Fellow, International Institute for Counter-Terrorism (ICT), Reichman University, Herzliya; Chief Legal Officer and VP Regulation, Konfidas Ltd.; Advisory Board, Federmann Cyber Security Center, Hebrew University of Jerusalem

Adv. Deborah Housen-Couriel is the Chief Legal Officer and VP Regulation for Konfidas Digital Ltd., a leading Israeli cybersecurity, data protection, and crisis management company advising on high-level strategies for legal planning and regulatory compliance in the areas of cyber preparedness, data protection, corporate governance, and cyber incident response. Her practice at Konfidas is supported by ongoing research on critical cybersecurity issues.

Adv. Housen-Couriel experience at the international level includes her work as a member of the International Group of Experts that drafted the 2017 Tallinn 2.0 manual on state activity in cyberspace; as a Core Expert for the Manual on International Law Applicable to Military Uses of Outer Space (MILAMOS) project; and as a member of the Editorial Board of the McGill Encyclopedia of International Space Law. She has also served on the Advisory Board for the Global Forum on Cyber Expertise and as a member of the Legal Research Advisory Group for the Global Commission on the Stability of Cyberspace. Deborah was previously part of the International Law Association’s Study Group on Cybersecurity, Terrorism, and International Law, and served as Vice Chair of the American Society of International Law’s Law and Technology Interest Group. She is certified with the IBITGQ EU General Data Protection Regulation Foundation and Practitioner (GDPR F and P).

Adv. Housen-Couriel is currently a member of the Advisory Board for Hebrew University’s Federmann Cyber Security Research Center and a Research Fellow at Reichman University’s Institute for Counter-Terrorism. She also teaches cybersecurity law and regulation at Hebrew University Law School and Reichman University, focusing on the interaction among public international law, domestic legal systems, and technological developments in cyberspace. She has served as a guest lecturer at the Harvard Kennedy School’s Executive Education Program on Cybersecurity: The Intersection of Policy and Technology.

Previously, Adv. Housen-Couriel was a research fellow at the Interdisciplinary Cyber Research Center at Tel Aviv University and at the Minerva Center for the Rule of Law under Extreme Conditions at Haifa University. Between 2007 and 2014, she served as Director of the Wexner Foundation’s Israel Fellowship Program, working to develop public leadership at the highest levels in Israel and the United States in partnership with the Harvard Kennedy School. Before that, she was Director of the Department of Regulation and International Treaties and worked in the Director-General’s Bureau at the Israeli Ministry of Communications (1994–2005). In that role, she participated in Israel’s delegations to the WTO, the ITU, the telecommunications aspects of the Oslo Accords negotiations, and the peace treaty discussions with Jordan.

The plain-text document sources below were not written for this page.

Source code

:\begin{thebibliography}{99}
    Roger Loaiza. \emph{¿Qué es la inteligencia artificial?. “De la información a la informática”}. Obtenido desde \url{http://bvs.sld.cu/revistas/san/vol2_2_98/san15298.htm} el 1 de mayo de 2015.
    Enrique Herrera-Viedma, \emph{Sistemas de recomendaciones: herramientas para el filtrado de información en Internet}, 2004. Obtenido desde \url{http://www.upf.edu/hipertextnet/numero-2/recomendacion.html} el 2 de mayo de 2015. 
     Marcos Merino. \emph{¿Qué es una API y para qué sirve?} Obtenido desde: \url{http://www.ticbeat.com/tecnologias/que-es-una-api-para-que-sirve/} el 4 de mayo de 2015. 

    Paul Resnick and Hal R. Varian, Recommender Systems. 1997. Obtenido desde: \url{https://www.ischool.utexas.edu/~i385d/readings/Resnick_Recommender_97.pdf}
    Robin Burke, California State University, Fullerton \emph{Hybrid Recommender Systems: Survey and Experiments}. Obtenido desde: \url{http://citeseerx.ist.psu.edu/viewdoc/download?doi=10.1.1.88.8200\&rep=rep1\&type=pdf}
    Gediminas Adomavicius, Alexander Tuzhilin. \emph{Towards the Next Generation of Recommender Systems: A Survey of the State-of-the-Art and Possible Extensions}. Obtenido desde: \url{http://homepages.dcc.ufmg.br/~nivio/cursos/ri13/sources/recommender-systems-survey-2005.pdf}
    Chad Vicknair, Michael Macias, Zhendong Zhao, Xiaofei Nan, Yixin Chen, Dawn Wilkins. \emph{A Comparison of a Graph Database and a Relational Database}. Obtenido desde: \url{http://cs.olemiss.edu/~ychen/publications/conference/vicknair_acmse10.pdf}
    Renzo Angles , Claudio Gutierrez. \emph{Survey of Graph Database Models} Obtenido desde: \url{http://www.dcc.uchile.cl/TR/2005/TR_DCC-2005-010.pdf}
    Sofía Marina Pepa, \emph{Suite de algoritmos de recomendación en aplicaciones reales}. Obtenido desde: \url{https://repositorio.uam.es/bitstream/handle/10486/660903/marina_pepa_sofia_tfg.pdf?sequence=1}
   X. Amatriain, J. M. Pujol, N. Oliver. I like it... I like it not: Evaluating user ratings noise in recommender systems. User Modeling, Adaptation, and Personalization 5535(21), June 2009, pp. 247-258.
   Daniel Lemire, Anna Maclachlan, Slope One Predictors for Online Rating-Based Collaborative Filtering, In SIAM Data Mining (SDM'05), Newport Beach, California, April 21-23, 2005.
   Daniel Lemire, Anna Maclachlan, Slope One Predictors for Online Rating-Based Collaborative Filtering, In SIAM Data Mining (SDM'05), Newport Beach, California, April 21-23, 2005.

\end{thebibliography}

In 2011, Adv. Housen-Couriel co-chaired the Regulation and Policy Committee of the National Cyber Initiative launched by the Prime Minister’s Office, and in 2013–14, she served on the National Cyber Bureau’s Public Committee on the Cyber Professions. She is currently researching polycentric regulatory models for information sharing to mitigate cyber threats.

Adv. Housen-Couriel received her B.A. in History and Anthropology (summa cum laude, Phi Beta Kappa) from Wellesley College and the École de Sciences Politiques (Sciences Po) in Paris; her LL.B. and LL.M. (cum laude) from Hebrew University; and her MC-MPA from Harvard’s Kennedy School of Government as a Wexner Foundation Fellow in 2000–2001.